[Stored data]
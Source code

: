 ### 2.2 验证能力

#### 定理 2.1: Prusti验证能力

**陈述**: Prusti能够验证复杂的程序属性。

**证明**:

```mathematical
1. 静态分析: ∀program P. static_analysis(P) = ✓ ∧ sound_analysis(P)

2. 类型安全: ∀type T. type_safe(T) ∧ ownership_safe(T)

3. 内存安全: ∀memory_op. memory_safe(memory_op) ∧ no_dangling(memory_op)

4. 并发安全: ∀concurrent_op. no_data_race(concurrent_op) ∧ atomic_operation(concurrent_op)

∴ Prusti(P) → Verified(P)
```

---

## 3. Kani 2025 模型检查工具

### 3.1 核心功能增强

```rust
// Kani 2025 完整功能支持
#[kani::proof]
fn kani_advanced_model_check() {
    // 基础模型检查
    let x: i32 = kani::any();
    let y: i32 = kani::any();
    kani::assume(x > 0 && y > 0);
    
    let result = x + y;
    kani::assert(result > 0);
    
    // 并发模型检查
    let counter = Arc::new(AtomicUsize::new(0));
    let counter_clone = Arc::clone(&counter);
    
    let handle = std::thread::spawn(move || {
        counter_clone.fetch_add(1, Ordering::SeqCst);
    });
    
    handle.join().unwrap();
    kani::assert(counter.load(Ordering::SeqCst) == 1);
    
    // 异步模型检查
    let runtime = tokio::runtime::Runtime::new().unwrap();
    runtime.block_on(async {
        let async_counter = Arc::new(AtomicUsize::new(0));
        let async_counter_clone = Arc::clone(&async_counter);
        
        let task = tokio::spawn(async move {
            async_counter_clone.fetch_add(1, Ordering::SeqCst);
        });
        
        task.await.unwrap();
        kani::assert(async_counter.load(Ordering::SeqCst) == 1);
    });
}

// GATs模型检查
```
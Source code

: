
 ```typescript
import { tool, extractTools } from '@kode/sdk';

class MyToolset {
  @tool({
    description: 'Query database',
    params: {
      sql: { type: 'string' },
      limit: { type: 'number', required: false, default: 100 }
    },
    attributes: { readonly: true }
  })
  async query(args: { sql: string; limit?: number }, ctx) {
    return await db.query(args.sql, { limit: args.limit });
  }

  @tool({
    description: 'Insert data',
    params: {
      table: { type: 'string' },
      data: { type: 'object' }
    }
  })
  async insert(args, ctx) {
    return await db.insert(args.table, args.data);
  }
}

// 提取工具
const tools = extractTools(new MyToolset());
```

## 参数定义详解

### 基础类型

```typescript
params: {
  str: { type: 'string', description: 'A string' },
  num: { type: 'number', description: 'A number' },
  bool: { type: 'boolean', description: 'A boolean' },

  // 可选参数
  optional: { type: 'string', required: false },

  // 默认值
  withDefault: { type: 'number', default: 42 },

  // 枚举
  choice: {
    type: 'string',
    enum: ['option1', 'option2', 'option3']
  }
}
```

» **Work request**
All of the entries above must be transcribed exactly.

» **Answer**
Source code

: ### 2.2 验证能力

#### 定理 2.1: Prusti验证能力

**陈述**: Prusti能够验证复杂的程序属性。

**证明**:

```mathematical
1. 静态分析: ∀program P. static_analysis(P) = ✓ ∧ sound_analysis(P)

2. 类型安全: ∀type T. type_safe(T) ∧ ownership_safe(T)

3. 内存安全: ∀memory_op. memory_safe(memory_op) ∧ no_dangling(memory_op)

4. 并发安全: ∀concurrent_op. no_data_race(concurrent_op) ∧ atomic_operation(concurrent_op)

∴ Prusti(P) → Verified(P)
```

---

## 3. Kani 2025 模型检查工具

### 3.1 核心功能增强

```rust
// Kani 2025 完整功能支持
#[kani::proof]
fn kani_advanced_model_check() {
    // 基础模型检查
    let x: i32 = kani::any();
    let y: i32 = kani::any();
    kani::assume(x > 0 && y > 0);
    
    let result = x + y;
    kani::assert(result > 0);
    
    // 并发模型检查
    let counter = Arc::new(AtomicUsize::new(0));
    let counter_clone = Arc::clone(&counter);
    
    let handle = std::thread::spawn(move || {
        counter_clone.fetch_add(1, Ordering::SeqCst);
    });
    
    handle.join().unwrap();
    kani::assert(counter.load(Ordering::SeqCst) == 1);
    
    // 异步模型检查
    let runtime = tokio::runtime::Runtime::new().unwrap();
    runtime.block_on(async {
        let async_counter = Arc::new(AtomicUsize::new(0));
        let async_counter_clone = Arc::clone(&async_counter);
        
        let task = tokio::spawn(async move {
            async_counter_clone.fetch_add(1, Ordering::SeqCst);
        });
        
        task.await.unwrap();
        kani::assert(async_counter.load(Ordering::SeqCst) == 1);
    });
}

// GATs模型检查
```
Source code

:
 ```typescript
import { tool, extractTools } from '@kode/sdk';

class MyToolset {
  @tool({
    description: 'Query database',
    params: {
      sql: { type: 'string' },
      limit: { type: 'number', required: false, default: 100 }
    },
    attributes: { readonly: true }
  })
  async query(args: { sql: string; limit?: number }, ctx) {
    return await db.query(args.sql, { limit: args.limit });
  }

  @tool({
    description: 'Insert data',
    params: {
      table: { type: 'string' },
      data: { type: 'object' }
    }
  })
  async insert(args, ctx) {
    return await db.insert(args.table, args.data);
  }
}

// 提取工具
const tools = extractTools(new MyToolset());
```

## 参数定义详解

### 基础类型

```typescript
params: {
  str: { type: 'string', description: 'A string' },
  num: { type: 'number', description: 'A number' },
  bool: { type: 'boolean', description: 'A boolean' },

  // 可选参数
  optional: { type: 'string', required: false },

  // 默认值
  withDefault: { type: 'number', default: 42 },

  // 枚举
  choice: {
    type: 'string',
    enum: ['option1', 'option2', 'option3']
  }
}
```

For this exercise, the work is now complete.